▶ Data extract:
- Opening Delimiter -

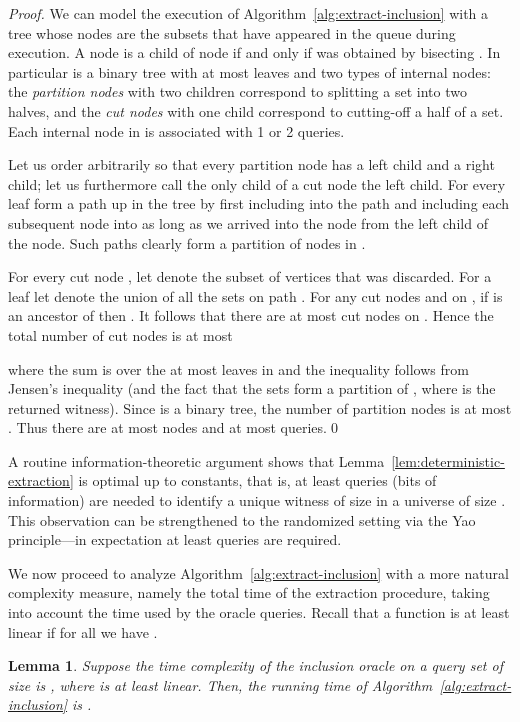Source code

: \documentclass[11pt]{article}
\newtheorem{lemma}[theorem]{Lemma}
\begin{document}
\begin{proof}
We can model the execution of Algorithm~\ref{alg:extract-inclusion} with a 
tree  whose nodes are the subsets  that have appeared in the queue  during execution. A node  is a child of node  if and only if  was obtained by bisecting . In particular  is a binary tree with at most  leaves and two types of internal nodes: the {\em partition nodes} with two children correspond to splitting a set into two halves, and the {\em cut nodes} with one child correspond to cutting-off a half of a set. Each internal node in  is associated with 1 or 2 queries. 

Let us order  arbitrarily so that every partition node has a left child and a right child; let us furthermore call the only child of a cut node the left child. 
For every leaf  form a path  up in the tree by first including  into the path and including each subsequent node into  as long as we arrived into the node from the left child of the node. Such paths  clearly form a partition of nodes in .

For every cut node , let  denote the subset of vertices that was
discarded. For a leaf  let  denote the union of all the sets  
on path . For any cut nodes  and  on , if  is an ancestor 
of  then .
It follows that there are at most  cut nodes 
on . Hence the total number of cut nodes is at most 
 
where the sum is over the at most  leaves  in  and 
the inequality follows from Jensen's inequality (and the fact that 
the sets  form a partition of , where  is the 
returned witness). Since  is a binary tree, 
the number of partition nodes is at most . Thus there are 
at most  nodes and 
at most  queries.\qed
\end{proof}

A routine information-theoretic argument shows that 
Lemma~\ref{lem:deterministic-extraction} is optimal up to constants,
that is, at least  queries 
(bits of information) are needed to identify a unique witness of size  
in a universe of size . This observation can be strengthened to
the randomized setting via the Yao principle---in expectation at least  queries are required.

We now proceed to analyze Algorithm~\ref{alg:extract-inclusion} with a more natural complexity measure, namely the total time of the extraction procedure, taking into account the time used by the oracle queries. Recall that a function  is at least linear if for all  we have .

\begin{lemma}
\label{lem:deterministic-extract-runtime}
Suppose the time complexity of the inclusion oracle on a query set of size  
is , where  is at least linear.
Then, the running time of Algorithm~\ref{alg:extract-inclusion} 
is .
\end{lemma}
\end{document}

- Closing Delimiter -

▶ Task to carry out: Filter the entries down to the lines with the word "linear" in them, and copy those lines.

▶ Output:
We now proceed to analyze Algorithm~\ref{alg:extract-inclusion} with a more natural complexity measure, namely the total time of the extraction procedure, taking into account the time used by the oracle queries. Recall that a function  is at least linear if for all  we have .
is , where  is at least linear.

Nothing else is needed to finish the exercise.